Bracia Kaczyńscy próbują teraz utrzymać Dorna w szeregach partii - pisze Schuller. Zaoferowali mu utrzymanie stanowiska wicepremiera. "Jest jednak sprawą problematyczną, czy uda się uniknąć całkowitego zerwania" - ocenia korespondent.
W oddzielnym komentarzu "FAZ" podkreśla, że Dorn był ostatnią osobą w partii rządzącej (PiS), która odważała się czasami sprzeciwić Kaczyńskim. "Jego odejście oznacza wypełnienie luki w szeregach potakiwaczy" - czytamy. "Przyjmowanie stanowisk w tej koalicji tworzonej przez sekciarzy z prawa i lewa stało się przedsięwzięciem samobójczym. Ci, którzy podejmują to ryzyko, rządzą Polską poniżej jej rzeczywistej wartości" - stwierdził w konkluzji komentator "FAZ".
Rosja: zmiany w polskim rządzie nie wpłyną na stosunki z Rosją
Zmiany personalne w polskim rządzie nie będą miały większego wpływu na jej politykę zagraniczną, w tym stosunki z Rosją - prognozuje rosyjska prasa.
Zdaniem dziennika "Wriemia Nowostiej", "partii władzy najwyraźniej zaczyna się kończyć 'ławka rezerwowych'". "Na kadrowej karuzeli pojawiają się wciąż ci sami ludzie. Tak więc na politykę zagraniczną Polski, w tym relacje z Rosją, będzie to miało niewielki wpływ" - ocenia gazeta.

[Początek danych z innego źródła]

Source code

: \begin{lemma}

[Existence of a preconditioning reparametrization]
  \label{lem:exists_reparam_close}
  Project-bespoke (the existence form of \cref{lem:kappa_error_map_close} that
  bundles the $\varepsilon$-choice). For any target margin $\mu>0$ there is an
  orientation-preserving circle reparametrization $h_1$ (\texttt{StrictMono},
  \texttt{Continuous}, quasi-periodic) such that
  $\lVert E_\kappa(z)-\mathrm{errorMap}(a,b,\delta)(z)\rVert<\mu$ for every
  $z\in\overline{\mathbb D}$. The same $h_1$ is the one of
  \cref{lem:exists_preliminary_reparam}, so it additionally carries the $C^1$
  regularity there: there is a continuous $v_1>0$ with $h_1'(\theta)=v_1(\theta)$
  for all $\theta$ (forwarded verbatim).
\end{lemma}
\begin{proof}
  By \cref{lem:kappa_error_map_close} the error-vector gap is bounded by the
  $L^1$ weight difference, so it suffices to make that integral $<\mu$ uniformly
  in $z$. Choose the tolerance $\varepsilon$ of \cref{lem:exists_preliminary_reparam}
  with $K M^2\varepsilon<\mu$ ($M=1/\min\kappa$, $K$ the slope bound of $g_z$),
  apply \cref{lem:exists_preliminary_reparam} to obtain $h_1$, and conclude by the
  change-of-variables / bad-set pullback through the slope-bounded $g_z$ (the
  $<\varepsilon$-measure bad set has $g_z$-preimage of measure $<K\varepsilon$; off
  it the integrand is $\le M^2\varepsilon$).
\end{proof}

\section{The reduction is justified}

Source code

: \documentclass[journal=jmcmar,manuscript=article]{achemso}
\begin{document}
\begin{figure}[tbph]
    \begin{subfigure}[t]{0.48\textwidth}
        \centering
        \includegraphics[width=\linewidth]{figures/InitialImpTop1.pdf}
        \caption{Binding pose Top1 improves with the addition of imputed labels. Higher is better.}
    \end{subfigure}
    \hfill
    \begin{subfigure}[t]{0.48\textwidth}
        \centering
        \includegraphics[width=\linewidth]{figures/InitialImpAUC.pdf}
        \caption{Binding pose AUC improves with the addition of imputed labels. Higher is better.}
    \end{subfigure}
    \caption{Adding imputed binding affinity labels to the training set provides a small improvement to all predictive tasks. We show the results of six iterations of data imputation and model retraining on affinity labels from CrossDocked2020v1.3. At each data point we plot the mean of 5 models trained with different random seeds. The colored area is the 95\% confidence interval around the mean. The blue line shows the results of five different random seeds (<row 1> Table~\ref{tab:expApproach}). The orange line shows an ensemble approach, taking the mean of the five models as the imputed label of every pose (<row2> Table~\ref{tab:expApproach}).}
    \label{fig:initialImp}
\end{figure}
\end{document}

Komentując rezygnację Ludwika Dorna ze stanowiska ministra spraw wewnętrznych i administracji, "Wriemia Nowostiej" podkreśla, że "spadła ona niczym grom z jasnego nieba". "Nikt nie mógł przypuszczać, że stanowisko ministra spraw wewnętrznych i administracji może opuścić bodaj najbardziej zaufany człowiek i doradca premiera oraz prezydenta - wicepremier Ludwik Dorn, jeden z założycieli obecnej partii władzy Prawo i Sprawiedliwość" - pisze dziennik i dodaje: "Jednak premier i lider partii Jarosław Kaczyński dymisję przyjął bez wahania". Według gazety, niespodzianką nie była natomiast rezygnacja Andrzeja Krawczyka. "Prezydenckiemu ministrowi wytykano pogorszenie stosunków polsko-niemieckich i brak charakteru w kontaktach z niemieckimi politykami. Pamiętano także jego ostrożną reakcję na gniewny list byłych ministrów spraw zagranicznych, protestujących przeciwko oskarżaniu ich o współpracę z radzieckimi i rosyjskimi służbami specjalnymi" - konstatuje dziennik, odnotowując, że bezpośrednią przyczyną odejścia
Krawczyka były "problemy lustracyjne".
Natomiast "Niezawisimaja Gazieta" skupia się na dymisji ministra obrony narodowej Radosława Sikorskiego, eksponując, że "rosyjscy eksperci przyjęli ją neutralnie". "Do grona przyjaciół Rosji raczej nie należał, a jego 'wartość dodana' dla stosunków rosyjsko- polskich była zerowa. Jeśli nie ujemna" - wskazuje dziennik.
Węgry: Orwell w Warszawie
Węgierski dziennik "Nepszabadsag" zauważa, że w obecnej polityce rządowej w Warszawie nie wystarczy wierność, konieczna jest bezwzględna podległość.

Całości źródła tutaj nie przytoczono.